For the material below, output exactly the span from the line with "Lower.Limit Upper.Limit Obs..freq" to the line with "constreñisteis; pues yo", including both, and nothing besides.

# # # # # # #

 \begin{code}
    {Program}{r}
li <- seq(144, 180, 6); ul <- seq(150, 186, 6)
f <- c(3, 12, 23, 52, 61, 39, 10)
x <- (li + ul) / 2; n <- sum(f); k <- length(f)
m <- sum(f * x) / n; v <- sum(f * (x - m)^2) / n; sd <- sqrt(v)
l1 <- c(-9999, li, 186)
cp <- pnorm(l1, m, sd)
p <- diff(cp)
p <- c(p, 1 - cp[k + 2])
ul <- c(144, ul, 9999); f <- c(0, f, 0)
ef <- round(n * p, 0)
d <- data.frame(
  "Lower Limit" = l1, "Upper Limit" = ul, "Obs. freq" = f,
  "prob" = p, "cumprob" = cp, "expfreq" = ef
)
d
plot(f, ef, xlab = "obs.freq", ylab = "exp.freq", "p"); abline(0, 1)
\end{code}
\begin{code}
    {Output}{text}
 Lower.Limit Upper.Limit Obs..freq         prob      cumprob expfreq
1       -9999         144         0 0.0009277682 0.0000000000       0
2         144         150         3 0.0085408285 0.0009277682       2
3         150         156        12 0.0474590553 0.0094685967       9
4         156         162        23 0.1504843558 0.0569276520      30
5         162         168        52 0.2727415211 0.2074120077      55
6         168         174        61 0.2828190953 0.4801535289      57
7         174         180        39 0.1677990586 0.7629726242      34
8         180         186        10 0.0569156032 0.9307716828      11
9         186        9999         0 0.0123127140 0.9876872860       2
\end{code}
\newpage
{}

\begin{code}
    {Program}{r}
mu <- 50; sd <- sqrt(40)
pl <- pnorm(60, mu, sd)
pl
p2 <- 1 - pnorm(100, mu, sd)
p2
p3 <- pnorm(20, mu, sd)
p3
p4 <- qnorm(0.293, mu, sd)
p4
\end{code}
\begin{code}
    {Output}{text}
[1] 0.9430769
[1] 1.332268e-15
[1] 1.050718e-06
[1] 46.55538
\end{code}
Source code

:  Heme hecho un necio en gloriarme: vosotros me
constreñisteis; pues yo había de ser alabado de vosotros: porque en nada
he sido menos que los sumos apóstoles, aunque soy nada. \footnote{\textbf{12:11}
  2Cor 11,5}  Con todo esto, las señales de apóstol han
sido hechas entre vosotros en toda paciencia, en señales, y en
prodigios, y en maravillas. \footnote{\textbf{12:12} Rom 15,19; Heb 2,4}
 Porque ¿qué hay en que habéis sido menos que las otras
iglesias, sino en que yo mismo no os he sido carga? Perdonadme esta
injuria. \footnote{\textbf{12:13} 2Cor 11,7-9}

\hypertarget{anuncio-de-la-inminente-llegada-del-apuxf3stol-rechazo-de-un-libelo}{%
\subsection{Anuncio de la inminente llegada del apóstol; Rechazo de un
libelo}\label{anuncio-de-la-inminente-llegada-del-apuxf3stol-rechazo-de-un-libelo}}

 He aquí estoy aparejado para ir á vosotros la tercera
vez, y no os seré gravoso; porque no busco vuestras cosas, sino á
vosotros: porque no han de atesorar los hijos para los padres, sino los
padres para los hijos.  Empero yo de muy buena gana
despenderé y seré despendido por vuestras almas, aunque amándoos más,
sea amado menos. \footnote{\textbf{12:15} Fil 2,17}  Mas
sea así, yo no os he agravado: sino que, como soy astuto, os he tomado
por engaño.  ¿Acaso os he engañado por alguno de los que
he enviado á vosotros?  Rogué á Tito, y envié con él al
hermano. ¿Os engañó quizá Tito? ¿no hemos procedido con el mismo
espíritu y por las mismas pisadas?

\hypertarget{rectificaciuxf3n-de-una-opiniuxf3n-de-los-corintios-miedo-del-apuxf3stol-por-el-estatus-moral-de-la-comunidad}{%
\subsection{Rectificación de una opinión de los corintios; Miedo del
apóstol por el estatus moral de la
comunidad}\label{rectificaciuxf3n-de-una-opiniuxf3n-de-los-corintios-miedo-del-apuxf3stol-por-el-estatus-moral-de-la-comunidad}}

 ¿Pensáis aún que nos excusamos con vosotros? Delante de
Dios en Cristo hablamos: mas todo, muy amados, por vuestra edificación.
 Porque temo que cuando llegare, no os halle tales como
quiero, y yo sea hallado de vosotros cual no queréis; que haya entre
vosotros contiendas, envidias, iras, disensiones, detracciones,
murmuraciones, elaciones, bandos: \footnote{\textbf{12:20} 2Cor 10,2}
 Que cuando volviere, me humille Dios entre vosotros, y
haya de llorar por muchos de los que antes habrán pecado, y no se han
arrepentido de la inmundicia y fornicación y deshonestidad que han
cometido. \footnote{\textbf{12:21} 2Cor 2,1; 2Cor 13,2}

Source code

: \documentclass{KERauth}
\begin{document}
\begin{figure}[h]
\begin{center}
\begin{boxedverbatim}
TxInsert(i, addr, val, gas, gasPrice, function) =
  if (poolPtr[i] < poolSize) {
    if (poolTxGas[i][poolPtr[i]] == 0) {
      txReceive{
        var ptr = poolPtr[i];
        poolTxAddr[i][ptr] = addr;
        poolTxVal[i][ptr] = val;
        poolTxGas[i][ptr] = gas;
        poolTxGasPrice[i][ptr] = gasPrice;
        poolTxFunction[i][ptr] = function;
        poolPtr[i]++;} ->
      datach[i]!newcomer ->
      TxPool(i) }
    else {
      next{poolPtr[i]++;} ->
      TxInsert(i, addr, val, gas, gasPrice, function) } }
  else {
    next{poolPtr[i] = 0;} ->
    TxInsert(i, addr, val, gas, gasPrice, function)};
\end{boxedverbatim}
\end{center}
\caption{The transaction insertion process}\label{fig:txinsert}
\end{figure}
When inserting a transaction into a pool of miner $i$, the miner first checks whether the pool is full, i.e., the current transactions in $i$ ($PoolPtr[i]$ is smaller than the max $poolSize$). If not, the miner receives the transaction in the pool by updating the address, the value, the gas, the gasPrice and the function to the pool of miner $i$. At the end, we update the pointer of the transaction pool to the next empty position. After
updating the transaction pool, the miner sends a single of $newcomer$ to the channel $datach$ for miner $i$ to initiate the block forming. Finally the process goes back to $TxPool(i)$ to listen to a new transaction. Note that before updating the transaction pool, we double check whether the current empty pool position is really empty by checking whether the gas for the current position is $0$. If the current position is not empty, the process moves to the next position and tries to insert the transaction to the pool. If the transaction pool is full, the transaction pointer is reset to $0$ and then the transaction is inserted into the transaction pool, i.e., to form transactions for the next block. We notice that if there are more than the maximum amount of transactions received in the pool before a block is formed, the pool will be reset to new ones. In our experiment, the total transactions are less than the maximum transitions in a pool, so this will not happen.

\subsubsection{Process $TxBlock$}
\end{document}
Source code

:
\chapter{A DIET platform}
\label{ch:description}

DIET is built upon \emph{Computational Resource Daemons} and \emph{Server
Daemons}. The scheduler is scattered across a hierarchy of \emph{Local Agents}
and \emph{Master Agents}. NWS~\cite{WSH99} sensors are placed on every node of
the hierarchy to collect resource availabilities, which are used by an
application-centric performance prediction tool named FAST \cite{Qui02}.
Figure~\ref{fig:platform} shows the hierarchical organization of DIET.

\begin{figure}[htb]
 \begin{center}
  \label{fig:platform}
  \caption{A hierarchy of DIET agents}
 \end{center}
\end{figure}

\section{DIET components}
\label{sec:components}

# # # # # # #

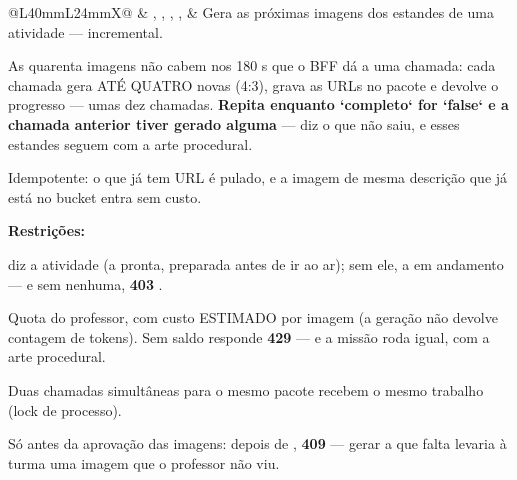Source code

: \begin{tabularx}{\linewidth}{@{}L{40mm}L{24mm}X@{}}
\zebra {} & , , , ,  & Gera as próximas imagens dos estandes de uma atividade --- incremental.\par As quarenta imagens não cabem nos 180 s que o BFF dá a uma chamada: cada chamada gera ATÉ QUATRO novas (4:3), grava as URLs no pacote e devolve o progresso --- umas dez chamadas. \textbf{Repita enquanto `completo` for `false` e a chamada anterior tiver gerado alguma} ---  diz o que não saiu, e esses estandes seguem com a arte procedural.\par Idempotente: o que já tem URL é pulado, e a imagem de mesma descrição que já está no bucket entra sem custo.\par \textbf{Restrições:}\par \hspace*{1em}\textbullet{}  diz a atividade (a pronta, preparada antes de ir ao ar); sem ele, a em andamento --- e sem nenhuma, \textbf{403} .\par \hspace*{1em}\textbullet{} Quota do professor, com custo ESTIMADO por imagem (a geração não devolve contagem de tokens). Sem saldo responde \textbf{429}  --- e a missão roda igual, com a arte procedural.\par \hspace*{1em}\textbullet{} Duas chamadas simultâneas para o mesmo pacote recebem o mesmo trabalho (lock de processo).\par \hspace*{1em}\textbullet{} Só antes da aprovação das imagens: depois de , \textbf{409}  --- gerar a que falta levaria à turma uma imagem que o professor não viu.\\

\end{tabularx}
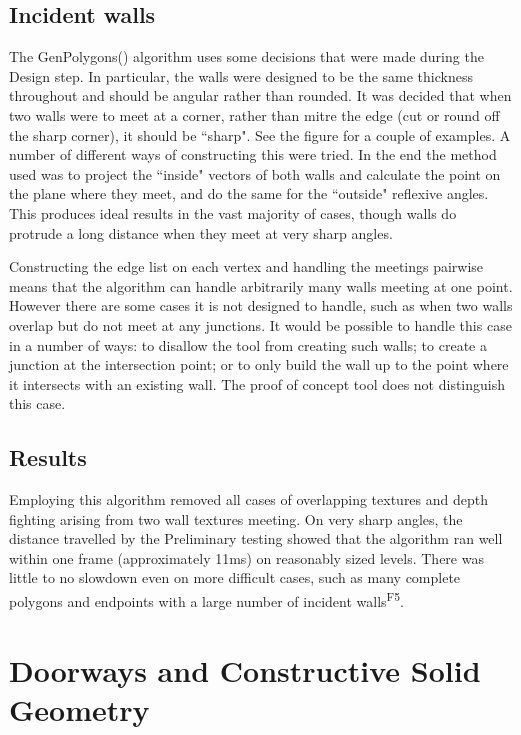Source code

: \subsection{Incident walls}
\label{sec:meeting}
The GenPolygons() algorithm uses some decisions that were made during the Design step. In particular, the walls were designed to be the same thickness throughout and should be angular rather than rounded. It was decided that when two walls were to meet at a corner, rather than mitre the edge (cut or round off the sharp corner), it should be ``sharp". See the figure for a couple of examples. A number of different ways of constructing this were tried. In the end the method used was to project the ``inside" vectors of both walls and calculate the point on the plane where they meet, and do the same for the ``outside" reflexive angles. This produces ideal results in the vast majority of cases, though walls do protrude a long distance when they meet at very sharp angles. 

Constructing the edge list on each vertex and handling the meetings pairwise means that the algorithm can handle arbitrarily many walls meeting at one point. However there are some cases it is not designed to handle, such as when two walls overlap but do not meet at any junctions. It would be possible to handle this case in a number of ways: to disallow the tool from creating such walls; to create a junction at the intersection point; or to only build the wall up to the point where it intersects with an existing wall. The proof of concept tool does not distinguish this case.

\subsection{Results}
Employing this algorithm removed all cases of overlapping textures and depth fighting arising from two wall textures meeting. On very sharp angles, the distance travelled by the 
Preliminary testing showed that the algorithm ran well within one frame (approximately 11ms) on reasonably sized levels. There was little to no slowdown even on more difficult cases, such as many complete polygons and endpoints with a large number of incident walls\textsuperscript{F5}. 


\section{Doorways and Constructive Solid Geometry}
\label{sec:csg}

# # # # # # #

### Problem solution
 Lower.Limit Upper.Limit Obs..freq         prob      cumprob expfreq
1       -9999         144         0 0.0009277682 0.0000000000       0
2         144         150         3 0.0085408285 0.0009277682       2
3         150         156        12 0.0474590553 0.0094685967       9
4         156         162        23 0.1504843558 0.0569276520      30
5         162         168        52 0.2727415211 0.2074120077      55
6         168         174        61 0.2828190953 0.4801535289      57
7         174         180        39 0.1677990586 0.7629726242      34
8         180         186        10 0.0569156032 0.9307716828      11
9         186        9999         0 0.0123127140 0.9876872860       2
\end{code}
\newpage
{}

\begin{code}
    {Program}{r}
mu <- 50; sd <- sqrt(40)
pl <- pnorm(60, mu, sd)
pl
p2 <- 1 - pnorm(100, mu, sd)
p2
p3 <- pnorm(20, mu, sd)
p3
p4 <- qnorm(0.293, mu, sd)
p4
\end{code}
\begin{code}
    {Output}{text}
[1] 0.9430769
[1] 1.332268e-15
[1] 1.050718e-06
[1] 46.55538
\end{code}
Source code

:  Heme hecho un necio en gloriarme: vosotros me
constreñisteis; pues yo había de ser alabado de vosotros: porque en nada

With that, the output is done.